- The Canadian company Diamond Fields International Ltd has announced the finding of two significant sized diamonds in Madagascar and positive recent exploration activities on the Indian Ocean island. The Malagasy government meanwhile is struggling to regulate its booming gem industry.
Diamond Fields today announced it had found two extraordinary big diamonds in Madagascar, of 23.82 and 8.39 carat respectively. Both stones were found to be of high quality and purity. The larger stone was frosted on the exterior while the smaller one was a clear octahedral crystal.
The two gems represent a significant discovery on the island, where prospects for the sector are believed to be high. Madagascar remains a largely unexplored territory for the gem industry, but is known to have reserves of diamonds, sapphires, rubies, aquamarine, emeralds and alexandrite.
Diamond Fields - which mainly operates in Namibia - is only one of several international exploration companies to take interest in the under-explored island. Madagascar's extraordinary geology also hides other mineral resources, including titanium, copper and nickel, which now are about to be commercially exploited.
According to Diamond Fields, the company recently had acquired land concessions in Madagascar. The Canadians had focused their fieldwork "on defining the potential of two extensive concession areas to host diamondiferous kimberlite," following the discovery of the two large diamonds by alluvial sapphire miners in areas near the company's concessions.

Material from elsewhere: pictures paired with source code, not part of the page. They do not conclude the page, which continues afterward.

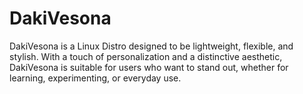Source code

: # DakiVesona
DakiVesona is a Linux Distro designed to be lightweight, flexible, and stylish. With a touch of personalization and a distinctive aesthetic, DakiVesona is suitable for users who want to stand out, whether for learning, experimenting, or everyday use.
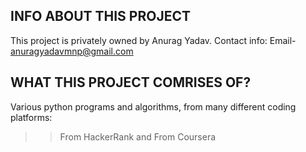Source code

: ## INFO ABOUT THIS PROJECT
This project is privately owned by Anurag Yadav.
Contact info:
Email- anuragyadavmnp@gmail.com

## WHAT THIS PROJECT COMRISES OF?
Various python programs and algorithms, from many different coding platforms:
>>From HackerRank
and
>>From Coursera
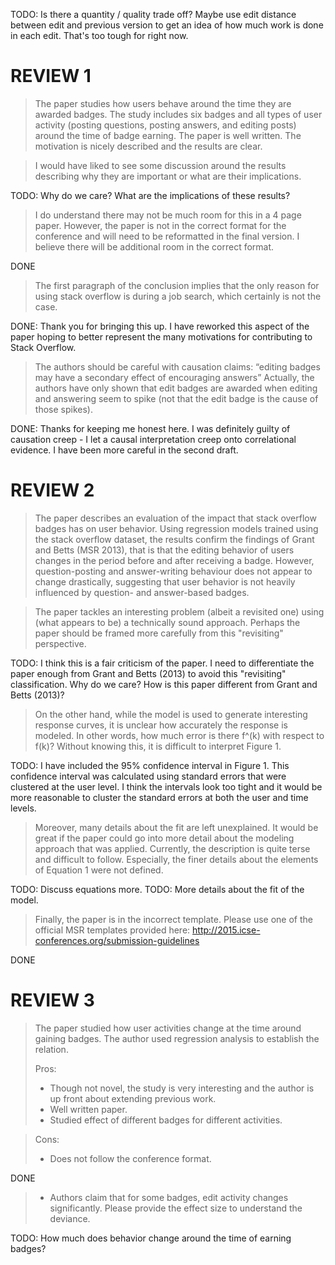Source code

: TODO: Is there a quantity / quality trade off? Maybe use edit distance
between edit and previous version to get an idea of how much work is
done in each edit. That's too tough for right now.

# REVIEW 1

> The paper studies how users behave around the time they are awarded
> badges. The study includes six badges and all types of user activity
> (posting questions, posting answers, and editing posts) around the
> time of badge earning. The paper is well written. The motivation is
> nicely described and the results are clear.

> I would have liked to see some discussion around the results
> describing why they are important or what are their implications.

TODO: Why do we care? What are the implications of these results?

> I do understand there may not be much room for this in a 4 page
> paper. However, the paper is not in the correct format for the
> conference and will need to be reformatted in the final version. I
> believe there will be additional room in the correct format.

DONE

> The first paragraph of the conclusion implies that the only reason
> for using stack overflow is during a job search, which certainly is
> not the case.

DONE: Thank you for bringing this up. I have reworked this aspect of
the paper hoping to better represent the many motivations for
contributing to Stack Overflow.

> The authors should be careful with causation claims: “editing badges
> may have a secondary effect of encouraging answers”  Actually, the
> authors have only shown that edit badges are awarded when editing
> and answering seem to spike (not that the edit badge is the cause of
> those spikes).

DONE: Thanks for keeping me honest here. I was definitely guilty of
causation creep - I let a causal interpretation creep onto
correlational evidence. I have been more careful in the second draft.

# REVIEW 2

> The paper describes an evaluation of the impact that stack overflow
> badges has on user behavior. Using regression models trained using
> the stack overflow dataset, the results confirm the findings of
> Grant and Betts (MSR 2013), that is that the editing behavior of
> users changes in the period before and after receiving a
> badge. However, question-posting and answer-writing behaviour does
> not appear to change drastically, suggesting that user behavior is
> not heavily influenced by question- and answer-based badges.

> The paper tackles an interesting problem (albeit a revisited one)
> using (what appears to be) a technically sound approach. Perhaps the
> paper should be framed more carefully from this "revisiting"
> perspective.

TODO: I think this is a fair criticism of the paper. I need to
differentiate the paper enough from Grant and Betts (2013) to avoid
this "revisiting" classification. Why do we care? How is this paper
different from Grant and Betts (2013)?

> On the other hand, while the model is used to generate interesting
> response curves, it is unclear how accurately the response is
> modeled. In other words, how much error is there f^(k) with respect
> to f(k)? Without knowing this, it is difficult to interpret Figure
> 1.

TODO: I have included the 95% confidence interval in Figure 1. This
confidence interval was calculated using standard errors that were
clustered at the user level. I think the intervals look too tight and
it would be more reasonable to cluster the standard errors at both the
user and time levels.

> Moreover, many details about the fit are left unexplained. It would
> be great if the paper could go into more detail about the modeling
> approach that was applied. Currently, the description is quite terse
> and difficult to follow.  Especially, the finer details about the
> elements of Equation 1 were not defined.

TODO: Discuss equations more.
TODO: More details about the fit of the model.

> Finally, the paper is in the incorrect template. Please use one of
> the official MSR templates provided here:
> http://2015.icse-conferences.org/submission-guidelines

DONE

# REVIEW 3

> The paper studied how user activities change at the time around
> gaining badges.  The author used regression analysis to establish
> the relation.
>
> Pros:
>
> + Though not novel, the study is very interesting and the author is
>   up front about extending previous work.
> + Well written paper.
> + Studied effect of different badges for different activities.

> Cons:
> - Does not follow the conference format.

DONE

> - Authors claim that for some badges, edit activity changes
>   significantly. Please provide the effect size to understand the
>   deviance.

TODO: How much does behavior change around the time of earning badges?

Land staked consists of diamond concessions located on the south eastern shore of the country (Midonge) and the central highlands (Horombe), Diamond Fields reports. The concessions were acquired together with International Gemstones Company Ltd (IG). IG has more recently been awarded concession areas in the north and central southern parts of Madagascar to cover reported occurrences of magmatic and lateritic-hosted nickel deposits, respectively.
- The government of Madagascar is working hard to develop its mining industry, noted Diamond Fields director Earl Young, who is also President of the US-Madagascar Business Council. "The World Bank has recently granted significant funding to help Madagascar manage its mineral resources more effectively", added Mr Young, after meeting with the Malagasy President, Marc Ravalomanana and the Minister of Mining, Jacquis Rabarison.

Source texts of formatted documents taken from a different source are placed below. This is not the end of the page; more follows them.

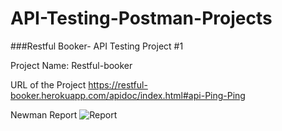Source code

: # API-Testing-Postman-Projects

###Restful Booker- API Testing Project #1

Project Name: Restful-booker

URL of the Project
https://restful-booker.herokuapp.com/apidoc/index.html#api-Ping-Ping

Newman Report
![Report](https://github.com/kishorh95/API-Testing-Postman-Project/assets/88595852/0e9e13f8-1eb8-4cc3-935c-b69c4319c834)
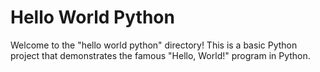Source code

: # Hello World Python

Welcome to the "hello world python" directory! This is a basic Python project that demonstrates the famous "Hello, World!" program in Python.
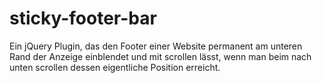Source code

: sticky-footer-bar
=================

Ein jQuery Plugin, das den Footer einer Website permanent am
unteren Rand der Anzeige einblendet und mit scrollen lässt,
wenn man beim nach unten scrollen dessen eigentliche Position
erreicht.
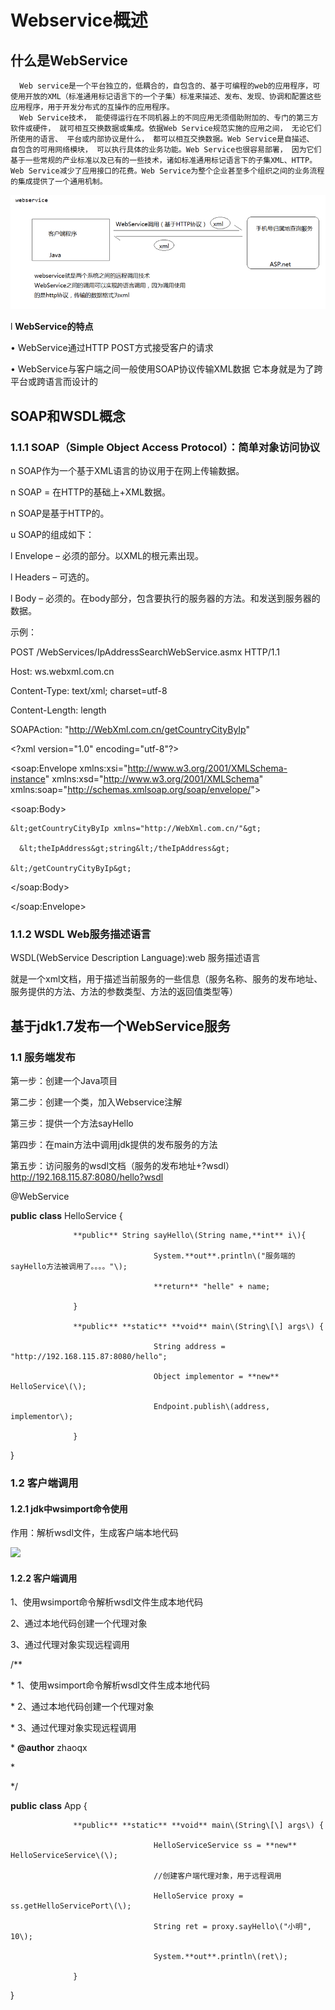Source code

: # Webservice概述

## 什么是WebService 

      Web service是一个平台独立的，低耦合的，自包含的、基于可编程的web的应用程序，可使用开放的XML（标准通用标记语言下的一个子集）标准来描述、发布、发现、协调和配置这些应用程序，用于开发分布式的互操作的应用程序。  
      Web Service技术， 能使得运行在不同机器上的不同应用无须借助附加的、专门的第三方软件或硬件， 就可相互交换数据或集成。依据Web Service规范实施的应用之间， 无论它们所使用的语言、 平台或内部协议是什么， 都可以相互交换数据。Web Service是自描述、 自包含的可用网络模块， 可以执行具体的业务功能。Web Service也很容易部署， 因为它们基于一些常规的产业标准以及已有的一些技术，诸如标准通用标记语言下的子集XML、HTTP。Web Service减少了应用接口的花费。Web Service为整个企业甚至多个组织之间的业务流程的集成提供了一个通用机制。

![](../../.gitbook/assets/image%20%2858%29.png)

l  **WebService的特点**

•    WebService通过HTTP POST方式接受客户的请求

•    WebService与客户端之间一般使用SOAP协议传输XML数据 它本身就是为了跨平台或跨语言而设计的



## SOAP和WSDL概念

### 1.1.1  SOAP（Simple Object Access Protocol）：简单对象访问协议

n  SOAP作为一个基于XML语言的协议用于在网上传输数据。

n  SOAP = 在HTTP的基础上+XML数据。

n  SOAP是基于HTTP的。

u  SOAP的组成如下：

l  Envelope – 必须的部分。以XML的根元素出现。

l  Headers – 可选的。

l  Body – 必须的。在body部分，包含要执行的服务器的方法。和发送到服务器的数据。

示例：

POST /WebServices/IpAddressSearchWebService.asmx HTTP/1.1

Host: ws.webxml.com.cn

Content-Type: text/xml; charset=utf-8

Content-Length: length

SOAPAction: "http://WebXml.com.cn/getCountryCityByIp"

&lt;?xml version="1.0" encoding="utf-8"?&gt;

&lt;soap:Envelope xmlns:xsi="http://www.w3.org/2001/XMLSchema-instance" xmlns:xsd="http://www.w3.org/2001/XMLSchema" xmlns:soap="http://schemas.xmlsoap.org/soap/envelope/"&gt;

  &lt;soap:Body&gt;

    &lt;getCountryCityByIp xmlns="http://WebXml.com.cn/"&gt;

      &lt;theIpAddress&gt;string&lt;/theIpAddress&gt;

    &lt;/getCountryCityByIp&gt;

  &lt;/soap:Body&gt;

&lt;/soap:Envelope&gt;

### 1.1.2  WSDL Web服务描述语言

WSDL\(WebService Description Language\):web 服务描述语言

就是一个xml文档，用于描述当前服务的一些信息（服务名称、服务的发布地址、服务提供的方法、方法的参数类型、方法的返回值类型等）





## 基于jdk1.7发布一个WebService服务

### 1.1   服务端发布

第一步：创建一个Java项目

第二步：创建一个类，加入Webservice注解

第三步：提供一个方法sayHello

第四步：在main方法中调用jdk提供的发布服务的方法

第五步：访问服务的wsdl文档（服务的发布地址+?wsdl）http://192.168.115.87:8080/hello?wsdl

@WebService

**public** **class** HelloService {

                  **public** String sayHello\(String name,**int** i\){

                                    System.**out**.println\("服务端的sayHello方法被调用了。。。。"\);

                                    **return** "helle" + name;

                  }

                  **public** **static** **void** main\(String\[\] args\) {

                                    String address = "http://192.168.115.87:8080/hello";

                                    Object implementor = **new** HelloService\(\);

                                    Endpoint.publish\(address, implementor\);

                  }

}

### 1.2   客户端调用

#### 1.2.1  jdk中wsimport命令使用

作用：解析wsdl文件，生成客户端本地代码

![](file:////Users/wupan/Library/Group%20Containers/UBF8T346G9.Office/TemporaryItems/msohtmlclip/clip_image002.jpg)

#### 1.2.2  客户端调用

 1、使用wsimport命令解析wsdl文件生成本地代码

 2、通过本地代码创建一个代理对象

 3、通过代理对象实现远程调用

/\*\*

 \* 1、使用wsimport命令解析wsdl文件生成本地代码

 \* 2、通过本地代码创建一个代理对象

 \* 3、通过代理对象实现远程调用

 \* **@author** zhaoqx

 \*

 \*/

**public** **class** App {

                  **public** **static** **void** main\(String\[\] args\) {

                                    HelloServiceService ss = **new** HelloServiceService\(\);

                                    //创建客户端代理对象，用于远程调用

                                    HelloService proxy = ss.getHelloServicePort\(\);

                                    String ret = proxy.sayHello\("小明", 10\);

                                    System.**out**.println\(ret\);

                  }

}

The Malagasy government and the World Bank are aware of the critical situation that is about to develop as Madagascar's gem riches become known. A poorly managed minerals sector attracts smugglers and other dubious elements in large numbers. According to the World Bank, most of Madagascar's gem production is already smuggled out of the country, leaving the island with few resources.
Another pressing problem is the environmental aspect of existing and potential mining in Madagascar. As environmentalists note, the most popular spots for illegal prospectors are the ecologically unique island's few protected areas. Madagascar's park rangers are outnumbered by the growing army of fortune hunters.

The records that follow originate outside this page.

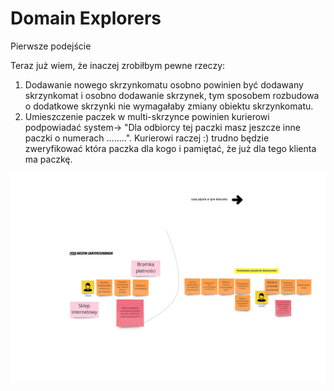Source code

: # Domain Explorers
Pierwsze podejście

Teraz już wiem, że inaczej zrobiłbym pewne rzeczy:
1. Dodawanie nowego skrzynkomatu osobno powinien być dodawany skrzynkomat i osobno dodawanie skrzynek, tym sposobem rozbudowa o dodatkowe skrzynki nie wymagałaby zmiany obiektu skrzynkomatu.
2. Umieszczenie paczek w multi-skrzynce powinien kurierowi podpowiadać system-> "Dla odbiorcy tej paczki masz jeszcze inne paczki o numerach ........". Kurierowi raczej :) trudno będzie zweryfikować która paczka dla kogo i pamiętać, że już dla tego klienta ma paczkę.

![Zdjęcie1](images/Marek-EventStorming-DomainExplorers1.jpg)
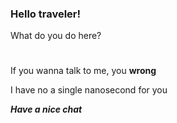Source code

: ### Hello traveler!
What do you do here?
#
If you wanna talk to me, you **wrong**

I have no a single nanosecond for you

___Have a nice chat___

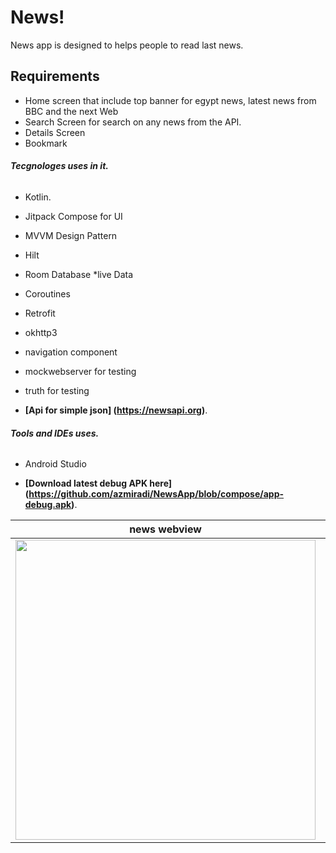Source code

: # News!
News app is designed to helps people to read last news.

## Requirements
*   Home screen that include top banner for egypt news, latest news from BBC and the next Web
*   Search Screen for search on any news from the API.
*   Details Screen 
*  Bookmark 

 ###### **Tecgnologes uses in it.**
 * Kotlin.
 * Jitpack Compose for UI
 * MVVM Design Pattern
 * Hilt
 * Room Database
 *live Data
 * Coroutines
 * Retrofit
 * okhttp3
 * navigation component
 * mockwebserver for testing
 * truth for testing
 
 *  **[Api for simple json] (https://newsapi.org)**.

  ###### **Tools and IDEs uses.**
* Android Studio

*   **[Download latest debug APK here] (https://github.com/azmiradi/NewsApp/blob/compose/app-debug.apk)**.
 
 
| news webview | saved news |
| --------------- | ---------------- | 
| <img src="news_details_web_view.png" height="480"> | <img src="saved_news_screen.png" height="480"> |

<!--Galaxy A 72-->
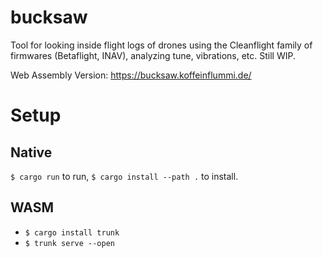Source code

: bucksaw
=======

Tool for looking inside flight logs of drones using the Cleanflight family of firmwares (Betaflight, INAV), analyzing tune, vibrations, etc. Still WIP.

Web Assembly Version: https://bucksaw.koffeinflummi.de/

# Setup

## Native

`$ cargo run` to run, `$ cargo install --path .` to install.

## WASM

- `$ cargo install trunk`
- `$ trunk serve --open`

The World Bank therefore recently agreed on a US$ 40 million project aiming at regulating Madagascar's minerals sector. "Madagascar is the talk of town among mineral companies at the moment, and everybody is coming here with their geologists to see what the potential is and what the legal and regulatory framework is," Paulo de Sa of the World Bank was quoted today by Reuters.
President Ravalomanana is cooperating with the private sector and international finance institutions to quickly impose a regulatory regime on the mining sector before illegal structures strike root. The World Bank, after all, expects the Malagasy minerals sector to produce some US$ 400 million a year within short time.